_Prompt:_
Below is a listing; restate from it, character for character, the lines beginning at the line holding "125. [server calendar" and ending at the line holding "133. [Markdown parsing", both included.
Data section START
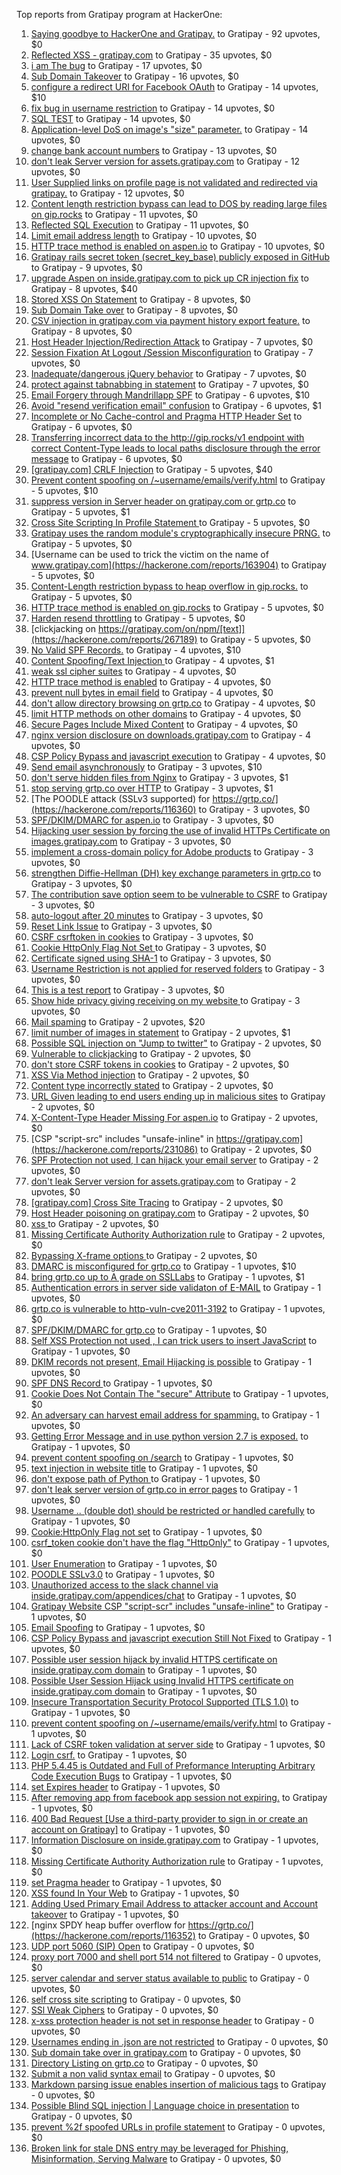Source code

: Top reports from Gratipay program at HackerOne:

1. [Saying goodbye to HackerOne and Gratipay.](https://hackerone.com/reports/286728) to Gratipay - 92 upvotes, $0
2. [Reflected XSS - gratipay.com](https://hackerone.com/reports/262852) to Gratipay - 35 upvotes, $0
3. [i am The bug](https://hackerone.com/reports/284807) to Gratipay - 17 upvotes, $0
4. [Sub Domain Takeover](https://hackerone.com/reports/221133) to Gratipay - 16 upvotes, $0
5. [configure a redirect URI for Facebook OAuth](https://hackerone.com/reports/140432) to Gratipay - 14 upvotes, $10
6. [fix bug in username restriction](https://hackerone.com/reports/128121) to Gratipay - 14 upvotes, $0
7. [SQL TEST](https://hackerone.com/reports/248037) to Gratipay - 14 upvotes, $0
8. [Application-level DoS on image's "size" parameter.](https://hackerone.com/reports/247700) to Gratipay - 14 upvotes, $0
9. [change bank account numbers](https://hackerone.com/reports/90805) to Gratipay - 13 upvotes, $0
10. [don't leak Server version for assets.gratipay.com](https://hackerone.com/reports/149710) to Gratipay - 12 upvotes, $0
11. [User Supplied links on profile page is not validated and redirected via gratipay.](https://hackerone.com/reports/151831) to Gratipay - 12 upvotes, $0
12. [Content length restriction bypass can lead to DOS by reading large files on gip.rocks](https://hackerone.com/reports/203388) to Gratipay - 11 upvotes, $0
13. [Reflected SQL Execution](https://hackerone.com/reports/284811) to Gratipay - 11 upvotes, $0
14. [Limit email address length](https://hackerone.com/reports/127995) to Gratipay - 10 upvotes, $0
15. [HTTP trace method is enabled on aspen.io](https://hackerone.com/reports/203409) to Gratipay - 10 upvotes, $0
16. [Gratipay rails secret token (secret_key_base) publicly exposed in GitHub](https://hackerone.com/reports/262620) to Gratipay - 9 upvotes, $0
17. [upgrade Aspen on inside.gratipay.com to pick up CR injection fix](https://hackerone.com/reports/143139) to Gratipay - 8 upvotes, $40
18. [Stored XSS On Statement](https://hackerone.com/reports/84740) to Gratipay - 8 upvotes, $0
19. [Sub Domain Take over](https://hackerone.com/reports/111078) to Gratipay - 8 upvotes, $0
20. [CSV injection in gratipay.com via payment history export feature.](https://hackerone.com/reports/219323) to Gratipay - 8 upvotes, $0
21. [Host Header Injection/Redirection Attack](https://hackerone.com/reports/157465) to Gratipay - 7 upvotes, $0
22. [Session Fixation At Logout /Session Misconfiguration](https://hackerone.com/reports/193556) to Gratipay - 7 upvotes, $0
23. [Inadequate/dangerous jQuery behavior](https://hackerone.com/reports/211149) to Gratipay - 7 upvotes, $0
24. [protect against tabnabbing in statement](https://hackerone.com/reports/109161) to Gratipay - 7 upvotes, $0
25. [Email Forgery through Mandrillapp SPF](https://hackerone.com/reports/117097) to Gratipay - 6 upvotes, $10
26. [Avoid "resend verification email" confusion](https://hackerone.com/reports/156542) to Gratipay - 6 upvotes, $1
27. [Incomplete or No Cache-control and Pragma HTTP Header Set](https://hackerone.com/reports/185833) to Gratipay - 6 upvotes, $0
28. [Transferring incorrect data to the http://gip.rocks/v1 endpoint with correct Content-Type leads to local paths disclosure through the error message](https://hackerone.com/reports/219601) to Gratipay - 6 upvotes, $0
29. [[gratipay.com] CRLF Injection](https://hackerone.com/reports/79552) to Gratipay - 5 upvotes, $40
30. [Prevent content spoofing on /~username/emails/verify.html](https://hackerone.com/reports/117187) to Gratipay - 5 upvotes, $10
31. [suppress version in Server header on gratipay.com or grtp.co](https://hackerone.com/reports/123742) to Gratipay - 5 upvotes, $1
32. [Cross Site Scripting In Profile Statement ](https://hackerone.com/reports/162120) to Gratipay - 5 upvotes, $0
33. [Gratipay uses the random module's cryptographically insecure PRNG.](https://hackerone.com/reports/190373) to Gratipay - 5 upvotes, $0
34. [Username can be used to trick the victim on the name of www.gratipay.com](https://hackerone.com/reports/163904) to Gratipay - 5 upvotes, $0
35. [Content-Length restriction bypass to heap overflow in gip.rocks.](https://hackerone.com/reports/214449) to Gratipay - 5 upvotes, $0
36. [HTTP trace method is enabled on gip.rocks](https://hackerone.com/reports/203384) to Gratipay - 5 upvotes, $0
37. [Harden resend throttling](https://hackerone.com/reports/108645) to Gratipay - 5 upvotes, $0
38. [clickjacking on https://gratipay.com/on/npm/[text]](https://hackerone.com/reports/267189) to Gratipay - 5 upvotes, $0
39. [No Valid SPF Records.](https://hackerone.com/reports/116973) to Gratipay - 4 upvotes, $10
40. [Content Spoofing/Text Injection ](https://hackerone.com/reports/154921) to Gratipay - 4 upvotes, $1
41. [weak ssl cipher suites](https://hackerone.com/reports/76303) to Gratipay - 4 upvotes, $0
42. [HTTP trace method is enabled](https://hackerone.com/reports/109054) to Gratipay - 4 upvotes, $0
43. [prevent null bytes in email field](https://hackerone.com/reports/150917) to Gratipay - 4 upvotes, $0
44. [don't allow directory browsing on grtp.co](https://hackerone.com/reports/151295) to Gratipay - 4 upvotes, $0
45. [limit HTTP methods on other domains](https://hackerone.com/reports/117142) to Gratipay - 4 upvotes, $0
46. [Secure Pages Include Mixed Content](https://hackerone.com/reports/185835) to Gratipay - 4 upvotes, $0
47. [nginx version disclosure on downloads.gratipay.com](https://hackerone.com/reports/157507) to Gratipay - 4 upvotes, $0
48. [CSP Policy Bypass and javascript execution](https://hackerone.com/reports/241192) to Gratipay - 4 upvotes, $0
49. [Send email asynchronously](https://hackerone.com/reports/128856) to Gratipay - 3 upvotes, $10
50. [don't serve hidden files from Nginx](https://hackerone.com/reports/120026) to Gratipay - 3 upvotes, $1
51. [stop serving grtp.co over HTTP](https://hackerone.com/reports/117330) to Gratipay - 3 upvotes, $1
52. [The POODLE attack (SSLv3 supported) for https://grtp.co/](https://hackerone.com/reports/116360) to Gratipay - 3 upvotes, $0
53. [SPF/DKIM/DMARC for aspen.io](https://hackerone.com/reports/117159) to Gratipay - 3 upvotes, $0
54. [Hijacking user session by forcing the use of  invalid HTTPs Certificate on images.gratipay.com](https://hackerone.com/reports/124976) to Gratipay - 3 upvotes, $0
55. [implement a cross-domain policy for Adobe products](https://hackerone.com/reports/90778) to Gratipay - 3 upvotes, $0
56. [strengthen Diffie-Hellman (DH) key exchange parameters in grtp.co](https://hackerone.com/reports/117458) to Gratipay - 3 upvotes, $0
57. [The contribution save option seem to be vulnerable to CSRF](https://hackerone.com/reports/151827) to Gratipay - 3 upvotes, $0
58. [auto-logout after 20 minutes](https://hackerone.com/reports/123897) to Gratipay - 3 upvotes, $0
59. [Reset Link Issue](https://hackerone.com/reports/161918) to Gratipay - 3 upvotes, $0
60. [CSRF csrftoken in cookies](https://hackerone.com/reports/174228) to Gratipay - 3 upvotes, $0
61. [Cookie HttpOnly Flag Not Set ](https://hackerone.com/reports/190194) to Gratipay - 3 upvotes, $0
62. [Certificate signed using SHA-1](https://hackerone.com/reports/190015) to Gratipay - 3 upvotes, $0
63. [Username Restriction is not applied for reserved folders](https://hackerone.com/reports/163949) to Gratipay - 3 upvotes, $0
64. [This is a test report](https://hackerone.com/reports/151165) to Gratipay - 3 upvotes, $0
65. [Show hide privacy giving receiving on my website ](https://hackerone.com/reports/262088) to Gratipay - 3 upvotes, $0
66. [Mail spaming](https://hackerone.com/reports/87531) to Gratipay - 2 upvotes, $20
67. [limit number of images in statement](https://hackerone.com/reports/117739) to Gratipay - 2 upvotes, $1
68. [Possible SQL injection on "Jump to twitter"](https://hackerone.com/reports/81701) to Gratipay - 2 upvotes, $0
69. [Vulnerable to clickjacking](https://hackerone.com/reports/123782) to Gratipay - 2 upvotes, $0
70. [don't store CSRF tokens in cookies](https://hackerone.com/reports/140377) to Gratipay - 2 upvotes, $0
71. [XSS Via Method injection](https://hackerone.com/reports/161621) to Gratipay - 2 upvotes, $0
72. [Content type incorrectly stated](https://hackerone.com/reports/190964) to Gratipay - 2 upvotes, $0
73. [URL Given leading to end users ending up in malicious sites](https://hackerone.com/reports/209821) to Gratipay - 2 upvotes, $0
74. [X-Content-Type Header Missing For aspen.io](https://hackerone.com/reports/118033) to Gratipay - 2 upvotes, $0
75. [CSP "script-src" includes "unsafe-inline" in https://gratipay.com](https://hackerone.com/reports/231086) to Gratipay - 2 upvotes, $0
76. [SPF Protection not used, I can hijack your email server](https://hackerone.com/reports/93157) to Gratipay - 2 upvotes, $0
77. [don't leak Server version for assets.gratipay.com](https://hackerone.com/reports/151302) to Gratipay - 2 upvotes, $0
78. [[gratipay.com] Cross Site Tracing](https://hackerone.com/reports/152834) to Gratipay - 2 upvotes, $0
79. [Host Header poisoning on gratipay.com](https://hackerone.com/reports/158482) to Gratipay - 2 upvotes, $0
80. [xss ](https://hackerone.com/reports/262005) to Gratipay - 2 upvotes, $0
81. [Missing Certificate Authority Authorization rule](https://hackerone.com/reports/261706) to Gratipay - 2 upvotes, $0
82. [Bypassing X-frame options ](https://hackerone.com/reports/283951) to Gratipay - 2 upvotes, $0
83. [DMARC is misconfigured for grtp.co](https://hackerone.com/reports/117325) to Gratipay - 1 upvotes, $10
84. [bring grtp.co up to A grade on SSLLabs](https://hackerone.com/reports/131065) to Gratipay - 1 upvotes, $1
85. [Authentication errors in server side validaton of E-MAIL](https://hackerone.com/reports/80883) to Gratipay - 1 upvotes, $0
86. [grtp.co is vulnerable to http-vuln-cve2011-3192](https://hackerone.com/reports/112687) to Gratipay - 1 upvotes, $0
87. [SPF/DKIM/DMARC for grtp.co](https://hackerone.com/reports/117149) to Gratipay - 1 upvotes, $0
88. [Self XSS Protection not used , I can trick users to insert JavaScript](https://hackerone.com/reports/76307) to Gratipay - 1 upvotes, $0
89. [DKIM records not present, Email Hijacking is possible](https://hackerone.com/reports/84287) to Gratipay - 1 upvotes, $0
90. [SPF DNS Record ](https://hackerone.com/reports/115275) to Gratipay - 1 upvotes, $0
91. [Cookie Does Not Contain The "secure" Attribute](https://hackerone.com/reports/123849) to Gratipay - 1 upvotes, $0
92. [An adversary can harvest email address for spamming.](https://hackerone.com/reports/128035) to Gratipay - 1 upvotes, $0
93. [Getting Error Message and in use python version 2.7 is exposed.](https://hackerone.com/reports/128041) to Gratipay - 1 upvotes, $0
94. [prevent content spoofing on /search](https://hackerone.com/reports/115284) to Gratipay - 1 upvotes, $0
95. [text injection in website title](https://hackerone.com/reports/128764) to Gratipay - 1 upvotes, $0
96. [don't expose path of Python ](https://hackerone.com/reports/138659) to Gratipay - 1 upvotes, $0
97. [don't leak server version of grtp.co in error pages](https://hackerone.com/reports/136720) to Gratipay - 1 upvotes, $0
98. [Username .. (double dot) should be restricted or handled carefully](https://hackerone.com/reports/152477) to Gratipay - 1 upvotes, $0
99. [Cookie:HttpOnly Flag not set](https://hackerone.com/reports/157563) to Gratipay - 1 upvotes, $0
100. [csrf_token cookie don't have the flag "HttpOnly"](https://hackerone.com/reports/123900) to Gratipay - 1 upvotes, $0
101. [User Enumeration](https://hackerone.com/reports/192986) to Gratipay - 1 upvotes, $0
102. [POODLE SSLv3.0](https://hackerone.com/reports/219499) to Gratipay - 1 upvotes, $0
103. [Unauthorized access to the slack channel via inside.gratipay.com/appendices/chat](https://hackerone.com/reports/226648) to Gratipay - 1 upvotes, $0
104. [Gratipay Website CSP "script-scr" includes "unsafe-inline"](https://hackerone.com/reports/231510) to Gratipay - 1 upvotes, $0
105. [Email Spoofing](https://hackerone.com/reports/240987) to Gratipay - 1 upvotes, $0
106. [CSP Policy Bypass and javascript execution Still Not Fixed](https://hackerone.com/reports/241341) to Gratipay - 1 upvotes, $0
107. [Possible user session hijack by invalid HTTPS certificate on inside.gratipay.com domain](https://hackerone.com/reports/241892) to Gratipay - 1 upvotes, $0
108. [Possible User Session Hijack using Invalid HTTPS certificate on inside.gratipay.com domain](https://hackerone.com/reports/242622) to Gratipay - 1 upvotes, $0
109. [Insecure Transportation Security Protocol Supported (TLS 1.0)](https://hackerone.com/reports/163812) to Gratipay - 1 upvotes, $0
110. [prevent content spoofing on /~username/emails/verify.html](https://hackerone.com/reports/126010) to Gratipay - 1 upvotes, $0
111. [Lack of CSRF token validation at server side](https://hackerone.com/reports/163815) to Gratipay - 1 upvotes, $0
112. [Login csrf.](https://hackerone.com/reports/117195) to Gratipay - 1 upvotes, $0
113. [PHP 5.4.45 is Outdated and Full of Preformance Interupting Arbitrary Code Execution Bugs](https://hackerone.com/reports/131452) to Gratipay - 1 upvotes, $0
114. [set Expires header](https://hackerone.com/reports/145207) to Gratipay - 1 upvotes, $0
115. [After removing app from facebook app session not expiring.](https://hackerone.com/reports/129209) to Gratipay - 1 upvotes, $0
116. [400 Bad Request [Use a third-party provider to sign in or create an account on Gratipay]](https://hackerone.com/reports/267212) to Gratipay - 1 upvotes, $0
117. [Information Disclosure on inside.gratipay.com](https://hackerone.com/reports/267213) to Gratipay - 1 upvotes, $0
118. [Missing Certificate Authority Authorization rule](https://hackerone.com/reports/260928) to Gratipay - 1 upvotes, $0
119. [set Pragma header](https://hackerone.com/reports/145206) to Gratipay - 1 upvotes, $0
120. [XSS found In Your Web](https://hackerone.com/reports/164922) to Gratipay - 1 upvotes, $0
121. [Adding Used Primary Email Address to attacker account and Account takeover](https://hackerone.com/reports/273647) to Gratipay - 1 upvotes, $0
122. [nginx SPDY heap buffer overflow for https://grtp.co/](https://hackerone.com/reports/116352) to Gratipay - 0 upvotes, $0
123. [UDP port 5060 (SIP) Open](https://hackerone.com/reports/116774) to Gratipay - 0 upvotes, $0
124. [proxy port 7000 and shell port 514 not filtered](https://hackerone.com/reports/116618) to Gratipay - 0 upvotes, $0
125. [server calendar and server status available to public](https://hackerone.com/reports/116621) to Gratipay - 0 upvotes, $0
126. [self cross site scripting](https://hackerone.com/reports/245762) to Gratipay - 0 upvotes, $0
127. [SSl Weak Ciphers](https://hackerone.com/reports/244070) to Gratipay - 0 upvotes, $0
128. [x-xss protection header is not set in response header](https://hackerone.com/reports/162336) to Gratipay - 0 upvotes, $0
129. [Usernames ending in .json are not restricted](https://hackerone.com/reports/161935) to Gratipay - 0 upvotes, $0
130. [Sub domain take over in gratipay.com](https://hackerone.com/reports/257331) to Gratipay - 0 upvotes, $0
131. [Directory Listing on grtp.co](https://hackerone.com/reports/109116) to Gratipay - 0 upvotes, $0
132. [Submit a non valid syntax email](https://hackerone.com/reports/131053) to Gratipay - 0 upvotes, $0
133. [Markdown parsing issue enables insertion of malicious tags](https://hackerone.com/reports/116512) to Gratipay - 0 upvotes, $0
134. [Possible Blind SQL injection | Language choice in presentation](https://hackerone.com/reports/131047) to Gratipay - 0 upvotes, $0
135. [prevent %2f spoofed URLs in profile statement](https://hackerone.com/reports/128910) to Gratipay - 0 upvotes, $0
136. [Broken link for stale DNS entry may be leveraged for Phishing, Misinformation, Serving Malware](https://hackerone.com/reports/279351) to Gratipay - 0 upvotes, $0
Data section END
_Exercise output:_
125. [server calendar and server status available to public](https://hackerone.com/reports/116621) to Gratipay - 0 upvotes, $0
126. [self cross site scripting](https://hackerone.com/reports/245762) to Gratipay - 0 upvotes, $0
127. [SSl Weak Ciphers](https://hackerone.com/reports/244070) to Gratipay - 0 upvotes, $0
128. [x-xss protection header is not set in response header](https://hackerone.com/reports/162336) to Gratipay - 0 upvotes, $0
129. [Usernames ending in .json are not restricted](https://hackerone.com/reports/161935) to Gratipay - 0 upvotes, $0
130. [Sub domain take over in gratipay.com](https://hackerone.com/reports/257331) to Gratipay - 0 upvotes, $0
131. [Directory Listing on grtp.co](https://hackerone.com/reports/109116) to Gratipay - 0 upvotes, $0
132. [Submit a non valid syntax email](https://hackerone.com/reports/131053) to Gratipay - 0 upvotes, $0
133. [Markdown parsing issue enables insertion of malicious tags](https://hackerone.com/reports/116512) to Gratipay - 0 upvotes, $0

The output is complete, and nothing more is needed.